[Data extracted from a collection]

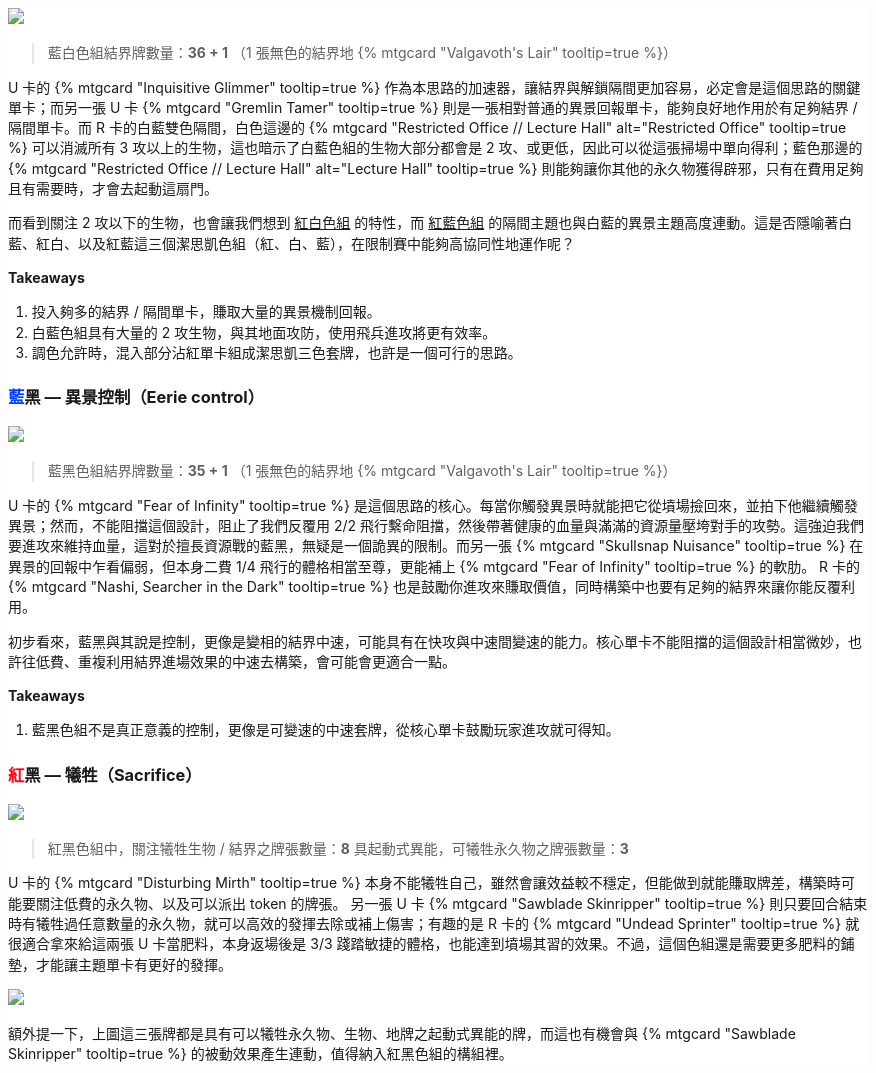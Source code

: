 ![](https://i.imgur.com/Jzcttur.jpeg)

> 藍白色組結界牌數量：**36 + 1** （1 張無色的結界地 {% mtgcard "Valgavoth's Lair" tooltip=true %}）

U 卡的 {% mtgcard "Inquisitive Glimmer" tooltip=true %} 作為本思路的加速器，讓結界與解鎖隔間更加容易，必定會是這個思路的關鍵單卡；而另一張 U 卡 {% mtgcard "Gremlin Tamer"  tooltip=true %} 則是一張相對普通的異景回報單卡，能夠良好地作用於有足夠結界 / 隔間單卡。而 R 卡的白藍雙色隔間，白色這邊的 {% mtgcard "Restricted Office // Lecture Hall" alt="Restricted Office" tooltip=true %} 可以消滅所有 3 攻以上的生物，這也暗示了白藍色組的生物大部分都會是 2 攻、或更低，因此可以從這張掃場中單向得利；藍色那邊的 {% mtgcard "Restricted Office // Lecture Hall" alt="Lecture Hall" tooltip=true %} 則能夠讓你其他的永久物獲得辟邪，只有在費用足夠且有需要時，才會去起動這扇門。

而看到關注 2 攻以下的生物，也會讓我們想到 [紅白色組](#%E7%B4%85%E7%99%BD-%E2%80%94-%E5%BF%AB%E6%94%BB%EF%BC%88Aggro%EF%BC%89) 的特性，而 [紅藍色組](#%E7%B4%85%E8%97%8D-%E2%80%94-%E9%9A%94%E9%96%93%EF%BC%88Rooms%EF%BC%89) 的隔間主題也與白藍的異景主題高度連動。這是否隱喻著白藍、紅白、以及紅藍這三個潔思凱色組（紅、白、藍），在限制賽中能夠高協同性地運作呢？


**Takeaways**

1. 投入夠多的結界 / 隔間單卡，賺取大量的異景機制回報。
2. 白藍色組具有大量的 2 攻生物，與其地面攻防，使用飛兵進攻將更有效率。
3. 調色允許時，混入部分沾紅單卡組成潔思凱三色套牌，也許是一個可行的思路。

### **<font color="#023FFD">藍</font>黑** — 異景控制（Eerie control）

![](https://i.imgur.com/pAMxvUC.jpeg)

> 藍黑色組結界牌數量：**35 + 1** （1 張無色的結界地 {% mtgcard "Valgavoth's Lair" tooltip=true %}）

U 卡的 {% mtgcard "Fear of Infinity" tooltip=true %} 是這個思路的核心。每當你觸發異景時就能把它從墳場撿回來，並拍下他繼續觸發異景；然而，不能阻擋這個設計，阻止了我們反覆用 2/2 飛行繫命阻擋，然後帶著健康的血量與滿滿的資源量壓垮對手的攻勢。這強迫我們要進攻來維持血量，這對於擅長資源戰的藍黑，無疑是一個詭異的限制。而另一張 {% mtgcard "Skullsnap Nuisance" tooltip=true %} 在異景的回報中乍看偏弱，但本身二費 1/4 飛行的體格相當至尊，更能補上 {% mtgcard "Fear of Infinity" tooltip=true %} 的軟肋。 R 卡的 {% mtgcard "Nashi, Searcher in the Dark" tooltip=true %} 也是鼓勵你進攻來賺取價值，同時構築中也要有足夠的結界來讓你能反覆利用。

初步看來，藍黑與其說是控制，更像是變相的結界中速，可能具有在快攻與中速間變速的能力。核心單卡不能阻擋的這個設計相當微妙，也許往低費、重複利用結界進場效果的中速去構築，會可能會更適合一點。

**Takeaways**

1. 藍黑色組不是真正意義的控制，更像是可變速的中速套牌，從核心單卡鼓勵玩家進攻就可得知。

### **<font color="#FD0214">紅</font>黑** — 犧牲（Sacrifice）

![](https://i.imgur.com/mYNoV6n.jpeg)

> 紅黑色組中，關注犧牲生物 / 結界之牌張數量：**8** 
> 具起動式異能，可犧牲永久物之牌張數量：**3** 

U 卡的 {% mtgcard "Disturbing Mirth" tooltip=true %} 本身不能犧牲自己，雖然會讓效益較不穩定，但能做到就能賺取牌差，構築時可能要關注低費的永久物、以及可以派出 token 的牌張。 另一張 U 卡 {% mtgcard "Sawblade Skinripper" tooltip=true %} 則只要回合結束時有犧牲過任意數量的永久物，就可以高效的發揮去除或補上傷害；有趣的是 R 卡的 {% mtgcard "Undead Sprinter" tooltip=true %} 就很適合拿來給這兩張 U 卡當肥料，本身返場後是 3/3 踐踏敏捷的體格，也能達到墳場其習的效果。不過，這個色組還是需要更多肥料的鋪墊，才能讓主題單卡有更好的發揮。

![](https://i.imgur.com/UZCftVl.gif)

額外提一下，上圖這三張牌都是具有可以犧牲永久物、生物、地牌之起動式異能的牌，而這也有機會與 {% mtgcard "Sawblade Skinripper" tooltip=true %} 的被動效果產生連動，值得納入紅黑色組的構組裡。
==
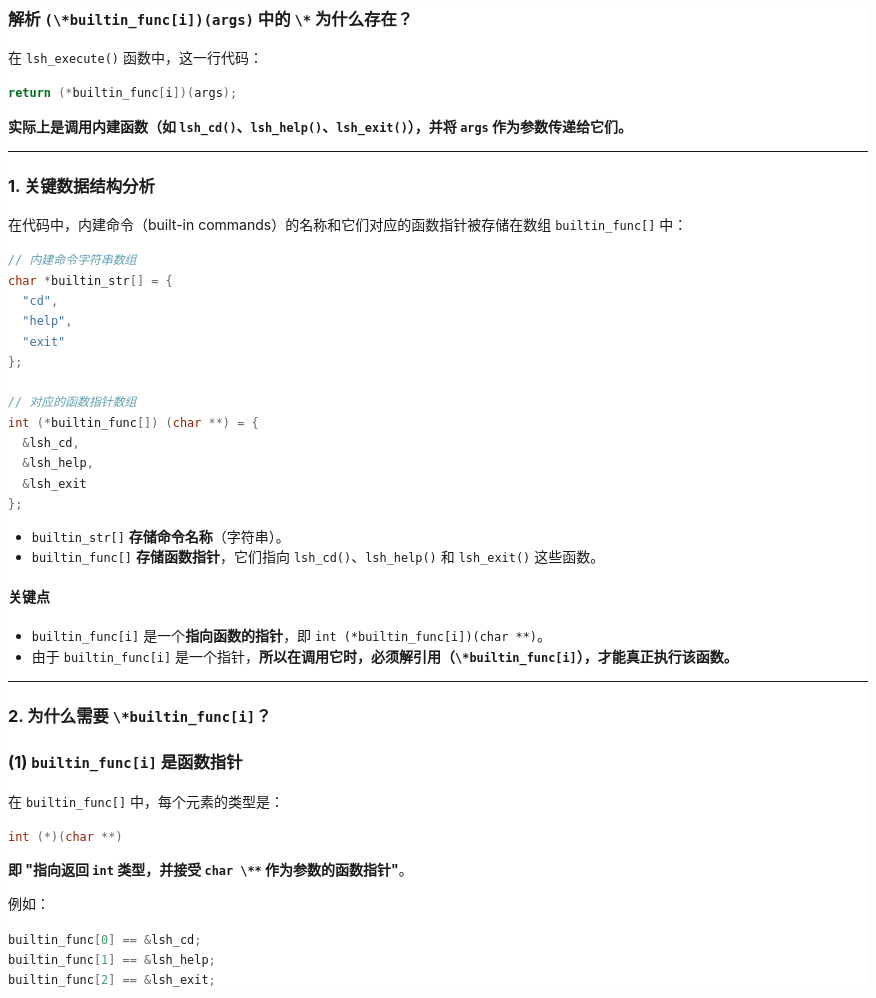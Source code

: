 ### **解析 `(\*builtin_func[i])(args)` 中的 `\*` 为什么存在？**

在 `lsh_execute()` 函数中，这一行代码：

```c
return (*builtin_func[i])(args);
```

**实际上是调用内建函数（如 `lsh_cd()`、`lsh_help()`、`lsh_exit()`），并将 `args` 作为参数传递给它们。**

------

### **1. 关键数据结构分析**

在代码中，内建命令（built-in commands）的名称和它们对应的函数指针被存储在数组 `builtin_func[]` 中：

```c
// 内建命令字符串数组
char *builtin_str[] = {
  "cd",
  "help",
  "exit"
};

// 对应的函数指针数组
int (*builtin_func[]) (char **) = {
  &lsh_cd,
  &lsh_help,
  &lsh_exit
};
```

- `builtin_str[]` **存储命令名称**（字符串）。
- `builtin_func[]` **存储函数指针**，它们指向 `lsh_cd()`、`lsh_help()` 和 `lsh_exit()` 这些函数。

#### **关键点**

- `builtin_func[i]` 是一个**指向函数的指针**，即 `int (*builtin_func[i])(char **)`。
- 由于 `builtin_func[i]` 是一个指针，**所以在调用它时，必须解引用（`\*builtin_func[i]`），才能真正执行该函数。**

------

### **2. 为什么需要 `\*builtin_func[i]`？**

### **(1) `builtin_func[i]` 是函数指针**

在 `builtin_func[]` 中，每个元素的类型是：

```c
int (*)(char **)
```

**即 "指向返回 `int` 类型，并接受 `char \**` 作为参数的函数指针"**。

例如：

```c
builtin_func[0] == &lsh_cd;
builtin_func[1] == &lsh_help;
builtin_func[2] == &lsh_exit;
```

**Work instruction**
Using the records above, list each line that includes "char".

**Completed exercise**
char *builtin_str[] = {
int (*builtin_func[]) (char **) = {
- `builtin_func[i]` 是一个**指向函数的指针**，即 `int (*builtin_func[i])(char **)`。
int (*)(char **)
**即 "指向返回 `int` 类型，并接受 `char \**` 作为参数的函数指针"**。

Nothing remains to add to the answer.